■ Exercise details ■
Two lines mark the range in the entries below: the one holding "it has on the" and the one holding "a lower energy transition region.". Set down those two and all lines between them, exactly.

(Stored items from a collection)
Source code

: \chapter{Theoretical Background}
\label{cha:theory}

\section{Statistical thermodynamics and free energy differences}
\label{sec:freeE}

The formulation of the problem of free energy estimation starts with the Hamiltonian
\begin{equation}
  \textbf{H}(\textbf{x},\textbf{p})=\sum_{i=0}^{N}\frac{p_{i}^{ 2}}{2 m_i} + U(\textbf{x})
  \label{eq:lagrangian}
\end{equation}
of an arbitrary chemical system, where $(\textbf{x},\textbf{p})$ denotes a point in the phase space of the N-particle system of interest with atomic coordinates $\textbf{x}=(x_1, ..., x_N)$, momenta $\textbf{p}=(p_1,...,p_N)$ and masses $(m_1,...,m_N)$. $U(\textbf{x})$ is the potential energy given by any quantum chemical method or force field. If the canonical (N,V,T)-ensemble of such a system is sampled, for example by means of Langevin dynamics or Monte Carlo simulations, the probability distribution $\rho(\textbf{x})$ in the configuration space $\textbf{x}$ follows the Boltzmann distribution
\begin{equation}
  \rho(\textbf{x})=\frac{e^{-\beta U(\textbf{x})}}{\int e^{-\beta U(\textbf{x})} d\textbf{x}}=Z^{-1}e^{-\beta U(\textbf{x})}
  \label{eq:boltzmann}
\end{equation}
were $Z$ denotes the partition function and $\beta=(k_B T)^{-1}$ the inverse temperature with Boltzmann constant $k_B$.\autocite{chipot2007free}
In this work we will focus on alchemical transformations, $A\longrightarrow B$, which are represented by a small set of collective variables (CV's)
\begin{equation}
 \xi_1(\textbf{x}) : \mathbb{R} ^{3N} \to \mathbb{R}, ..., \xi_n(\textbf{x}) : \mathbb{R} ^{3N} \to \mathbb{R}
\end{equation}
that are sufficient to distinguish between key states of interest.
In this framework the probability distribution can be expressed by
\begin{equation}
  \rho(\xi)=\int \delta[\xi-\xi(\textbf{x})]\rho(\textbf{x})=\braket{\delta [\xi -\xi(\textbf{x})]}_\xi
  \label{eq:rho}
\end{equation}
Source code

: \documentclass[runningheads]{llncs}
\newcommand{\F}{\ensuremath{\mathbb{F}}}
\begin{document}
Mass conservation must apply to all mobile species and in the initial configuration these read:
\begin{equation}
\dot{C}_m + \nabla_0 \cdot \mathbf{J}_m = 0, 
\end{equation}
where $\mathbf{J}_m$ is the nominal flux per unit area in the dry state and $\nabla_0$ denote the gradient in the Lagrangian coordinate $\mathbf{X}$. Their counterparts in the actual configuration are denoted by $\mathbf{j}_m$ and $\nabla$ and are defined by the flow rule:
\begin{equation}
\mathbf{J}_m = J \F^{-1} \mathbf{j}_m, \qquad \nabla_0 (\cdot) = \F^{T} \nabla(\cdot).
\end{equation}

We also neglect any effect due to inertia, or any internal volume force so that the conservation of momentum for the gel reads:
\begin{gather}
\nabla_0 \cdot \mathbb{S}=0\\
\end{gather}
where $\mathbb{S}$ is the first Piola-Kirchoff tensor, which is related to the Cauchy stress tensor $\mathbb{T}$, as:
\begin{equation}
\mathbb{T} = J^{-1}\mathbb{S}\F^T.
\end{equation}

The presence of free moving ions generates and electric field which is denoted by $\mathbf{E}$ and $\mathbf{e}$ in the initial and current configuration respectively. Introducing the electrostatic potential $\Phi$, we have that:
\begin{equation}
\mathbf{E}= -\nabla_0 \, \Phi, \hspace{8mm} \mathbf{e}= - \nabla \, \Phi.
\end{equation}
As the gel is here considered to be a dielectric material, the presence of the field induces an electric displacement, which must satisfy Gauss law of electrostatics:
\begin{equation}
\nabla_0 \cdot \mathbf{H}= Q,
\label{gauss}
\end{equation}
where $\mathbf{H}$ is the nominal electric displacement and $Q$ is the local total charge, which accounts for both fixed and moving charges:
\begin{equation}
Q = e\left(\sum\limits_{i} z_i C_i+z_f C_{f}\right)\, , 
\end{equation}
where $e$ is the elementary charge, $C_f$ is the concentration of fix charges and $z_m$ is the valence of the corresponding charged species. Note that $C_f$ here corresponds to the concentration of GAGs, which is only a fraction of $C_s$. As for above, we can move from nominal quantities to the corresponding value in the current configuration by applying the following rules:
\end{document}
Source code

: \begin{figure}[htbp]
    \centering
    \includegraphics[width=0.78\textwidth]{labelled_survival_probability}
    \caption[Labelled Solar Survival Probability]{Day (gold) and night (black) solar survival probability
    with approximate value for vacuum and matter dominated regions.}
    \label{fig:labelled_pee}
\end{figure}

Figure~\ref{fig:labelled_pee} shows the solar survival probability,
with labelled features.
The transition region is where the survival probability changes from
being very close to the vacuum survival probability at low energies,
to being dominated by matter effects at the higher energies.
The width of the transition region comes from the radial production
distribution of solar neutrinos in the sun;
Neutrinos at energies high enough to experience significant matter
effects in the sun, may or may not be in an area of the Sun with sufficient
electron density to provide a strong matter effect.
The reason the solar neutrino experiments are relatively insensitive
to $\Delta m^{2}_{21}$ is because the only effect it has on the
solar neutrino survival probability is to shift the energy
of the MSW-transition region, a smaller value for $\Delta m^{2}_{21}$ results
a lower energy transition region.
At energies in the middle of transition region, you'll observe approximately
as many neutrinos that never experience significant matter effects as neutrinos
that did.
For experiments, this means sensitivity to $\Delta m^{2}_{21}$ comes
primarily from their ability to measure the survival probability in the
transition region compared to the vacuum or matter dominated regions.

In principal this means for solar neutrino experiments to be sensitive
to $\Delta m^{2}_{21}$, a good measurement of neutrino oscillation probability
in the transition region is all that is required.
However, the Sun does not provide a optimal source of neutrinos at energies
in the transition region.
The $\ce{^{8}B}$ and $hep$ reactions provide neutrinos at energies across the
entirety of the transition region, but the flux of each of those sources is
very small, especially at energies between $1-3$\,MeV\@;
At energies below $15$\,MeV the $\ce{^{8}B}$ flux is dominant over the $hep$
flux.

■ Result ■
to $\Delta m^{2}_{21}$ is because the only effect it has on the
solar neutrino survival probability is to shift the energy
of the MSW-transition region, a smaller value for $\Delta m^{2}_{21}$ results
a lower energy transition region.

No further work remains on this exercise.